What the task asks
Reproduce the whole listing below without its pictures, exactly as written.

------------------------------------

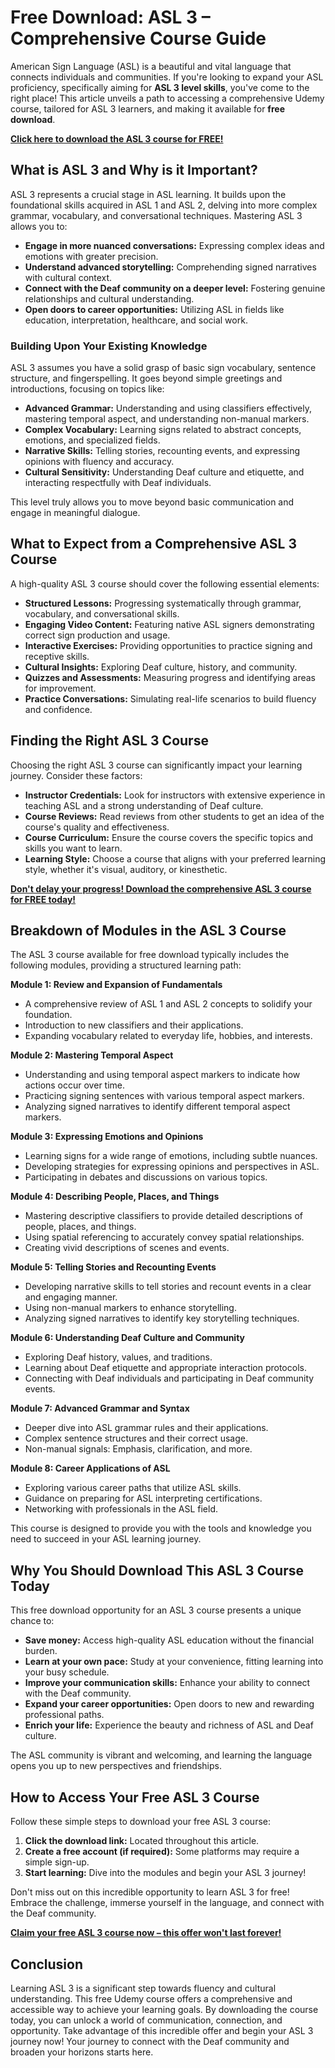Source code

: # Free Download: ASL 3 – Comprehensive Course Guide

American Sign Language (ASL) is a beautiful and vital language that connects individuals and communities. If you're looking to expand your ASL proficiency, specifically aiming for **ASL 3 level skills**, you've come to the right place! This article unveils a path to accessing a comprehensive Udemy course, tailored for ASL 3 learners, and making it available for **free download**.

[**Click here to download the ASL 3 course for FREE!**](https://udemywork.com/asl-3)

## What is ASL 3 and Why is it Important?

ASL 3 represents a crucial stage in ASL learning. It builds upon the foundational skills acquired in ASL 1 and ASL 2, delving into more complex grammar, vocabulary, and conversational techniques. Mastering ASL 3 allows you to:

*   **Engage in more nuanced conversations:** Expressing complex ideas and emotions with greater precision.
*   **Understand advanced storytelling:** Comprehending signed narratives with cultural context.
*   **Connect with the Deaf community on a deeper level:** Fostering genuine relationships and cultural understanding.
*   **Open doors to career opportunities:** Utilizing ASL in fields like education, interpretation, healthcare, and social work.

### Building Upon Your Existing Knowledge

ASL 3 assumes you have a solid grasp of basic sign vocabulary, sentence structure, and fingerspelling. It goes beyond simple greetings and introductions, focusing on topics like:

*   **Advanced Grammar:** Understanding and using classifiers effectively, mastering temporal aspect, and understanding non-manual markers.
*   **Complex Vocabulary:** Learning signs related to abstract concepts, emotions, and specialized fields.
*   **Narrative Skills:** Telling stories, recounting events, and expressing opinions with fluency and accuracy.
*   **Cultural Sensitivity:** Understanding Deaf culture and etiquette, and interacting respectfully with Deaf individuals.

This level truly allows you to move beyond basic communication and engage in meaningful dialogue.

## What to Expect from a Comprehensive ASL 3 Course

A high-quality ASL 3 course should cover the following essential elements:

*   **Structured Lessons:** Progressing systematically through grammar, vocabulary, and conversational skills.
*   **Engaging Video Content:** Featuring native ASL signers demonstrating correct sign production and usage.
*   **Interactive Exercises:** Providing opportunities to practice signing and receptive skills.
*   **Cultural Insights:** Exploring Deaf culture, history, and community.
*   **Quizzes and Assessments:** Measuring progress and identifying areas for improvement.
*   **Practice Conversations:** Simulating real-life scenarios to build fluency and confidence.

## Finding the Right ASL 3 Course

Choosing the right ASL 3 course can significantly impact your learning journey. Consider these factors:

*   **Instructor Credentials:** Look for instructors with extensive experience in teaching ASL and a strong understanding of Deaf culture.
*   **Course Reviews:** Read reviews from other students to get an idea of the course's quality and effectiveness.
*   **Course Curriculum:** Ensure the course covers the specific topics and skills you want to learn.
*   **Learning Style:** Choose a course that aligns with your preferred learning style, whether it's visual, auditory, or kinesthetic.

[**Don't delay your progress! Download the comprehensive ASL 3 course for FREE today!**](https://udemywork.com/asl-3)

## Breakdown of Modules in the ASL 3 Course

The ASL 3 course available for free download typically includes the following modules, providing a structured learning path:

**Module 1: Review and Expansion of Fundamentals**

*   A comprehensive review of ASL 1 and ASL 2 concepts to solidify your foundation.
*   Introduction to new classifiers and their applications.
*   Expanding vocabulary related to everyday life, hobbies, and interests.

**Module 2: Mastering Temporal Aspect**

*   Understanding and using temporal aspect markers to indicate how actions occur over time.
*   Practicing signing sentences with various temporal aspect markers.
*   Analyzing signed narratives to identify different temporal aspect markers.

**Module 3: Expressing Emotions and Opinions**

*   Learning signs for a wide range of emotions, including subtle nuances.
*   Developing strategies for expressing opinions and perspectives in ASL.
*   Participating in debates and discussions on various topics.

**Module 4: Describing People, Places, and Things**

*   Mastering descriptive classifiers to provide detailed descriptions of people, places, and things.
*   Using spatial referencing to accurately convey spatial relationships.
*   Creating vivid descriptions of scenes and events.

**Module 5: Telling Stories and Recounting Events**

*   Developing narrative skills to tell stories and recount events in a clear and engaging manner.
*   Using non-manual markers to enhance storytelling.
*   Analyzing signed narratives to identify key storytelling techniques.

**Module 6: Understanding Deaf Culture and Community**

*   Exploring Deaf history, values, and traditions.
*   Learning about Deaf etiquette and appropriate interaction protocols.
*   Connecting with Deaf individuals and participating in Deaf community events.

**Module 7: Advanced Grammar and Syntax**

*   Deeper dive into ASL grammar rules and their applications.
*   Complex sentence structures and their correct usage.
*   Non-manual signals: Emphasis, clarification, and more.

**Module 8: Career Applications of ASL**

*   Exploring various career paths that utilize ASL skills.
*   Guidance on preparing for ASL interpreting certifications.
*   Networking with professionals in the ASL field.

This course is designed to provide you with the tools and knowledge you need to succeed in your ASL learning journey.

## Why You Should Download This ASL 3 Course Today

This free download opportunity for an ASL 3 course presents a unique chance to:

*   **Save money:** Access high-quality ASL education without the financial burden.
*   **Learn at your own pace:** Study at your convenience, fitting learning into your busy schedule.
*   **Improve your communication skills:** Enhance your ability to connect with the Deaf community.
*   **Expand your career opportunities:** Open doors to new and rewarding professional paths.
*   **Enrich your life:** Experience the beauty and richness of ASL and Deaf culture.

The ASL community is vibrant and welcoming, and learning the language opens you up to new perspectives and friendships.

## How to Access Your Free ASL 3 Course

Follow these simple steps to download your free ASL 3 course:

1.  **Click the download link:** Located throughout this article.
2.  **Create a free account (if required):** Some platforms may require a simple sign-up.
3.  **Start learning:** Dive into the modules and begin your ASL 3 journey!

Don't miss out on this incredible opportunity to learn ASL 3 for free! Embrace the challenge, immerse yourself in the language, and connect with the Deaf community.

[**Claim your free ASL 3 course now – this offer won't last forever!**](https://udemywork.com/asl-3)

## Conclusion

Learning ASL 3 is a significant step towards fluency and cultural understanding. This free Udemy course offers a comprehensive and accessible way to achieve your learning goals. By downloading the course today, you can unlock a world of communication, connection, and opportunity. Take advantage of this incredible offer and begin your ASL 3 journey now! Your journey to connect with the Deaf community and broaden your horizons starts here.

------------------------------------

Answer below
Source code

: # Free Download: ASL 3 – Comprehensive Course Guide

American Sign Language (ASL) is a beautiful and vital language that connects individuals and communities. If you're looking to expand your ASL proficiency, specifically aiming for **ASL 3 level skills**, you've come to the right place! This article unveils a path to accessing a comprehensive Udemy course, tailored for ASL 3 learners, and making it available for **free download**.

[**Click here to download the ASL 3 course for FREE!**](https://udemywork.com/asl-3)

## What is ASL 3 and Why is it Important?

ASL 3 represents a crucial stage in ASL learning. It builds upon the foundational skills acquired in ASL 1 and ASL 2, delving into more complex grammar, vocabulary, and conversational techniques. Mastering ASL 3 allows you to:

*   **Engage in more nuanced conversations:** Expressing complex ideas and emotions with greater precision.
*   **Understand advanced storytelling:** Comprehending signed narratives with cultural context.
*   **Connect with the Deaf community on a deeper level:** Fostering genuine relationships and cultural understanding.
*   **Open doors to career opportunities:** Utilizing ASL in fields like education, interpretation, healthcare, and social work.

### Building Upon Your Existing Knowledge

ASL 3 assumes you have a solid grasp of basic sign vocabulary, sentence structure, and fingerspelling. It goes beyond simple greetings and introductions, focusing on topics like:

*   **Advanced Grammar:** Understanding and using classifiers effectively, mastering temporal aspect, and understanding non-manual markers.
*   **Complex Vocabulary:** Learning signs related to abstract concepts, emotions, and specialized fields.
*   **Narrative Skills:** Telling stories, recounting events, and expressing opinions with fluency and accuracy.
*   **Cultural Sensitivity:** Understanding Deaf culture and etiquette, and interacting respectfully with Deaf individuals.

This level truly allows you to move beyond basic communication and engage in meaningful dialogue.

## What to Expect from a Comprehensive ASL 3 Course

A high-quality ASL 3 course should cover the following essential elements:

*   **Structured Lessons:** Progressing systematically through grammar, vocabulary, and conversational skills.
*   **Engaging Video Content:** Featuring native ASL signers demonstrating correct sign production and usage.
*   **Interactive Exercises:** Providing opportunities to practice signing and receptive skills.
*   **Cultural Insights:** Exploring Deaf culture, history, and community.
*   **Quizzes and Assessments:** Measuring progress and identifying areas for improvement.
*   **Practice Conversations:** Simulating real-life scenarios to build fluency and confidence.

## Finding the Right ASL 3 Course

Choosing the right ASL 3 course can significantly impact your learning journey. Consider these factors:

*   **Instructor Credentials:** Look for instructors with extensive experience in teaching ASL and a strong understanding of Deaf culture.
*   **Course Reviews:** Read reviews from other students to get an idea of the course's quality and effectiveness.
*   **Course Curriculum:** Ensure the course covers the specific topics and skills you want to learn.
*   **Learning Style:** Choose a course that aligns with your preferred learning style, whether it's visual, auditory, or kinesthetic.

[**Don't delay your progress! Download the comprehensive ASL 3 course for FREE today!**](https://udemywork.com/asl-3)

## Breakdown of Modules in the ASL 3 Course

The ASL 3 course available for free download typically includes the following modules, providing a structured learning path:

**Module 1: Review and Expansion of Fundamentals**

*   A comprehensive review of ASL 1 and ASL 2 concepts to solidify your foundation.
*   Introduction to new classifiers and their applications.
*   Expanding vocabulary related to everyday life, hobbies, and interests.

**Module 2: Mastering Temporal Aspect**

*   Understanding and using temporal aspect markers to indicate how actions occur over time.
*   Practicing signing sentences with various temporal aspect markers.
*   Analyzing signed narratives to identify different temporal aspect markers.

**Module 3: Expressing Emotions and Opinions**

*   Learning signs for a wide range of emotions, including subtle nuances.
*   Developing strategies for expressing opinions and perspectives in ASL.
*   Participating in debates and discussions on various topics.

**Module 4: Describing People, Places, and Things**

*   Mastering descriptive classifiers to provide detailed descriptions of people, places, and things.
*   Using spatial referencing to accurately convey spatial relationships.
*   Creating vivid descriptions of scenes and events.

**Module 5: Telling Stories and Recounting Events**

*   Developing narrative skills to tell stories and recount events in a clear and engaging manner.
*   Using non-manual markers to enhance storytelling.
*   Analyzing signed narratives to identify key storytelling techniques.

**Module 6: Understanding Deaf Culture and Community**

*   Exploring Deaf history, values, and traditions.
*   Learning about Deaf etiquette and appropriate interaction protocols.
*   Connecting with Deaf individuals and participating in Deaf community events.

**Module 7: Advanced Grammar and Syntax**

*   Deeper dive into ASL grammar rules and their applications.
*   Complex sentence structures and their correct usage.
*   Non-manual signals: Emphasis, clarification, and more.

**Module 8: Career Applications of ASL**

*   Exploring various career paths that utilize ASL skills.
*   Guidance on preparing for ASL interpreting certifications.
*   Networking with professionals in the ASL field.

This course is designed to provide you with the tools and knowledge you need to succeed in your ASL learning journey.

## Why You Should Download This ASL 3 Course Today

This free download opportunity for an ASL 3 course presents a unique chance to:

*   **Save money:** Access high-quality ASL education without the financial burden.
*   **Learn at your own pace:** Study at your convenience, fitting learning into your busy schedule.
*   **Improve your communication skills:** Enhance your ability to connect with the Deaf community.
*   **Expand your career opportunities:** Open doors to new and rewarding professional paths.
*   **Enrich your life:** Experience the beauty and richness of ASL and Deaf culture.

The ASL community is vibrant and welcoming, and learning the language opens you up to new perspectives and friendships.

## How to Access Your Free ASL 3 Course

Follow these simple steps to download your free ASL 3 course:

1.  **Click the download link:** Located throughout this article.
2.  **Create a free account (if required):** Some platforms may require a simple sign-up.
3.  **Start learning:** Dive into the modules and begin your ASL 3 journey!

Don't miss out on this incredible opportunity to learn ASL 3 for free! Embrace the challenge, immerse yourself in the language, and connect with the Deaf community.

[**Claim your free ASL 3 course now – this offer won't last forever!**](https://udemywork.com/asl-3)

## Conclusion

Learning ASL 3 is a significant step towards fluency and cultural understanding. This free Udemy course offers a comprehensive and accessible way to achieve your learning goals. By downloading the course today, you can unlock a world of communication, connection, and opportunity. Take advantage of this incredible offer and begin your ASL 3 journey now! Your journey to connect with the Deaf community and broaden your horizons starts here.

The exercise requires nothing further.